Ao se servirem dos métodos de datação radiométricos para estimar a idade das rochas e da Terra, uma das coisas que os geólogos assumem é que o decaimento radioactivo foi sempre constante ao longo dos anos. Como foi dito, isto é algo assumido. Ninguém acompanhou a História das rochas que estão a ser avaliadas. Ninguém as foi analisando regularmente para verificar se o decaimento foi constante.
Os evolucionistas ficam sempre muito chateados quando um criacionista aponta este calcanhar de Aquiles dos métodos radiométricos e recorrem aos clichés habituais: “vocês não percebem nada de ciência, são burros, desonestos, mentirosos, [colocar outro insulto qualquer]“. No entanto, recente análise científica conduzida por evolucionistas tem mostrado precisamente isso.
Os vários sistemas de decaimento radioactivo têm núcleos instáveis que emitem várias partículas e radiações até que estabilizam. Há algumas décadas, foram observadas flutuações estranhas em vários destes sistemas. Depois de algumas observações e experiências, foi estabelecido que estas flutuações sazonais correspondem à distância entre a Terra e o sol. Quando a Terra está mais perto do sol, os neutrinos solares aceleram o decaimento radioactivo.
Agora, investigadores italianos mostraram evidências de que um processo denominado “cavitação” acelerou o decaimento radioactivo do isótopo 228 do elemento químico tório. Eles observaram que, durante a experiência de 90 minutos, a cavitação fez com que a desintegração radioactiva do tório acelerasse 10.000 vezes mais do que a sua taxa normal de decaimento. A cavitação pode ocorrer sempre que a corrente de água seja tão rápida que chegue a produzir bolhas de água. Estas bolhas colapsam de maneira tal que produzem ondas de choque suficientemente poderosas para destruir motores de barcos e postos de abastecimento, erodir catastroficamente túneis de água e gerar fortes descargas elétricas.
CONCLUSÃO
Deve ser aborrecido para um evolucionista ver sempre as previsões criacionistas acabarem por ser confirmadas por cientistas evolucionistas. Os criacionistas bem os avisam, mas eles não querem ouvir. Eles são “ignorantes de propósito” (II Pedro 3:5).
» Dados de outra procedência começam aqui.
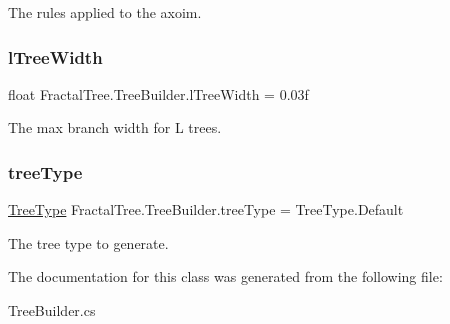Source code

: The rules applied to the axoim. 

\hypertarget{class_fractal_tree_1_1_tree_builder_a382d4bba4cac7e05681e75109801dd92}{}\label{class_fractal_tree_1_1_tree_builder_a382d4bba4cac7e05681e75109801dd92} 
\subsubsection{\texorpdfstring{l\+Tree\+Width}{lTreeWidth}}
{\footnotesize\ttfamily float Fractal\+Tree.\+Tree\+Builder.\+l\+Tree\+Width = 0.\+03f}



The max branch width for L trees. 

\hypertarget{class_fractal_tree_1_1_tree_builder_aa2f66ebffbf59d18232884f85e95490d}{}\label{class_fractal_tree_1_1_tree_builder_aa2f66ebffbf59d18232884f85e95490d} 
\subsubsection{\texorpdfstring{tree\+Type}{treeType}}
{\footnotesize\ttfamily \hyperlink{class_fractal_tree_1_1_tree_builder_a955d67cfa976440cc427e591be74f979}{Tree\+Type} Fractal\+Tree.\+Tree\+Builder.\+tree\+Type = Tree\+Type.\+Default}



The tree type to generate. 



The documentation for this class was generated from the following file\+:\begin{DoxyCompactItemize}
\item 
Tree\+Builder.\+cs\end{DoxyCompactItemize}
Os métodos de datação radiométricos estão a entrar “em crise”. É uma questão de tempo até mais investigação evolucionista descobrir o que os criacionistas já descobriram há muito tempo.
Não se esqueçam que são estes métodos falhos que dão às rochas e à Terra a sua idade de milhões e milhões de anos. Agora cabe a cada um de vocês decidir se querem confiar nestes métodos duvidosos ou se preferem confiar naquele livro que permite previsões acertadas – a Bíblia.